Paper Notes: Hierarchical Speculative Decoding

last updated 2026-05-22

The central argument of the paper is: region-level OCR (like Dolphin OCR) is fast but limited in quality because you don’t get “page-level coherence.” End-to-end OCR (like HunyuanOCR) is slow but higher quality. But by using the region-level OCR as a speculative decoder, you can get a speedup of ~3x without a loss in quality. And, importantly, without training anything.

Speculative Decoding in 3 Parts

The approach itself is quite neat. They break the OCR process into 3 parts:

run a cheap pipeline system, like PaddleOCRv3, that predicts (a) layout blocks, (b) text, (c) formulas, and (d) tables;
then, for each layout block, crop the image and run your VLM model on that region, using the best guess from the previous model as your draft; and
finally, concatenate all of your region-level results and use those as a draft for your page-level VLM run.

Decoupled Speculative Verification

From my reading, this appears to be a combination of n-gram speculative decoding (using, e.g. bigrams as the “reference window” to find candidate continuations from the draft) and EAGLE-2-style tree-structured attention masking.

The tree-structured attention masking allows you to decode multiple hypotheses at once, without suffering too heavy a throughput penalty.

Measuring Speedups

The only two metrics that matter to me are the end-to-end speedup and the average acceptance length.
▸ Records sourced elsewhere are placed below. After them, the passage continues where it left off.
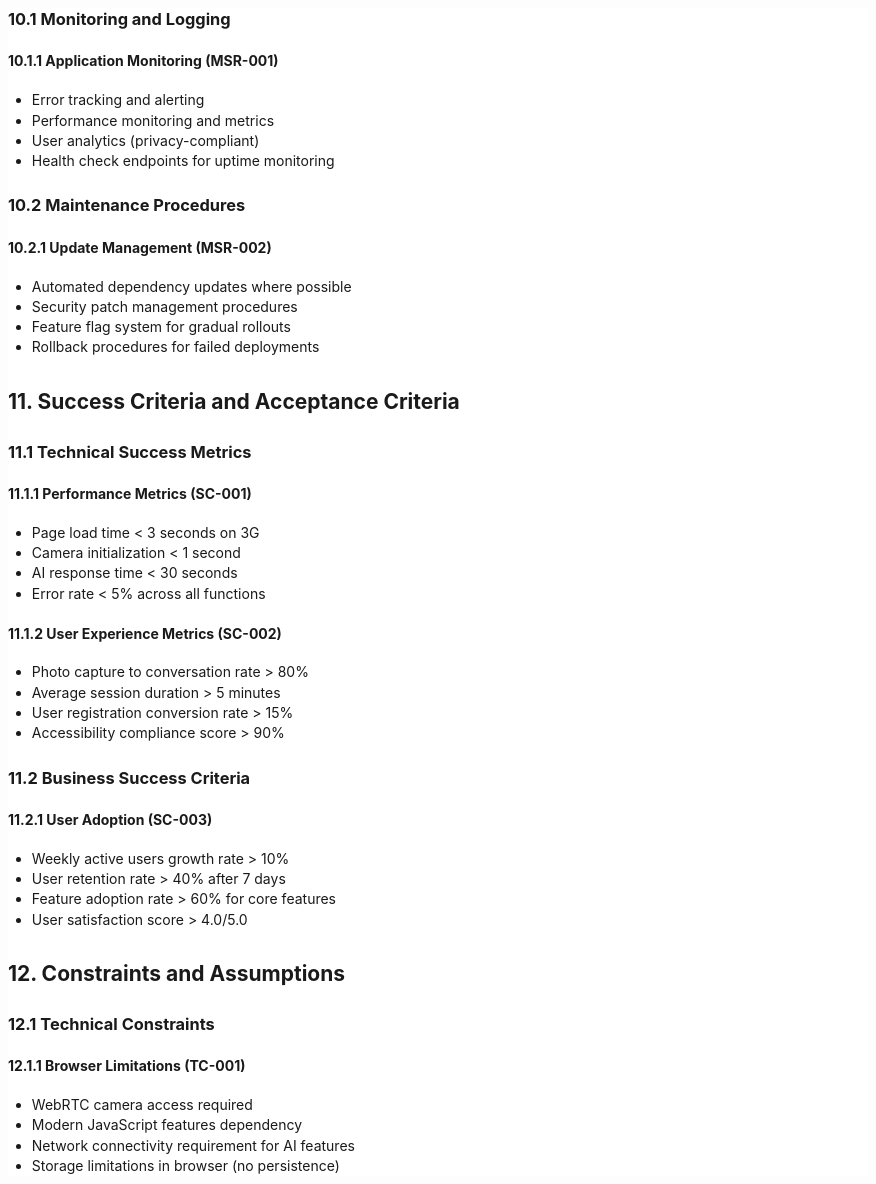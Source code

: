 ### 10.1 Monitoring and Logging

#### 10.1.1 Application Monitoring (MSR-001)
- Error tracking and alerting
- Performance monitoring and metrics
- User analytics (privacy-compliant)
- Health check endpoints for uptime monitoring

### 10.2 Maintenance Procedures

#### 10.2.1 Update Management (MSR-002)
- Automated dependency updates where possible
- Security patch management procedures
- Feature flag system for gradual rollouts
- Rollback procedures for failed deployments

## 11. Success Criteria and Acceptance Criteria

### 11.1 Technical Success Metrics

#### 11.1.1 Performance Metrics (SC-001)
- Page load time < 3 seconds on 3G
- Camera initialization < 1 second
- AI response time < 30 seconds
- Error rate < 5% across all functions

#### 11.1.2 User Experience Metrics (SC-002)
- Photo capture to conversation rate > 80%
- Average session duration > 5 minutes
- User registration conversion rate > 15%
- Accessibility compliance score > 90%

### 11.2 Business Success Criteria

#### 11.2.1 User Adoption (SC-003)
- Weekly active users growth rate > 10%
- User retention rate > 40% after 7 days
- Feature adoption rate > 60% for core features
- User satisfaction score > 4.0/5.0

## 12. Constraints and Assumptions

### 12.1 Technical Constraints

#### 12.1.1 Browser Limitations (TC-001)
- WebRTC camera access required
- Modern JavaScript features dependency
- Network connectivity requirement for AI features
- Storage limitations in browser (no persistence)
They report on just the decoding speedup, but considering you have to run a whole OCR pipeline before starting decoding…

However, the end-to-end speedup – which they happily also report – goes from about 1.3x to to 3.4x. That’s impressive for no new trained models!

Limitations

Possible speedups are limited by two elements:

How close the initial pipelined OCR’s outputs are to the big model’s – if they’re bad then acceptance goes down and performance tanks.
How many regions there are in the image – an image with few regions means the second step must generate a lot of text in one go, and image with many regions can have higher speedups.
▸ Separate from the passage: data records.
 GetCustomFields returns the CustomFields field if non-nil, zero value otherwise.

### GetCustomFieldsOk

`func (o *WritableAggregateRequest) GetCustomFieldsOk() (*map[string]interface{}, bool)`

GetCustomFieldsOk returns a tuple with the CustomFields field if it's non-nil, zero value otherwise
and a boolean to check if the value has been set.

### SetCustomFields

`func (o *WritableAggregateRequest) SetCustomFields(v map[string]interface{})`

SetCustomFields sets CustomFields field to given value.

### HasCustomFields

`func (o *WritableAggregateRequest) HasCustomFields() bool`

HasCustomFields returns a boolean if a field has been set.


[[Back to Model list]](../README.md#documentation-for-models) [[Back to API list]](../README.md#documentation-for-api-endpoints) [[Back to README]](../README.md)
The lowest speedups come from scans, where the pipeline OCR approach gives the worst hypotheses. The majority of the speedups on OlmOCRBench come from printed/rendered born digital docs.

They do see much higher speedups than existing speculative decoding approaches like Medusa and EAGLE-2. Other approaches saw less than 2x speedups in the general case (but could be worth investigating depending on the distribution of docs that you have).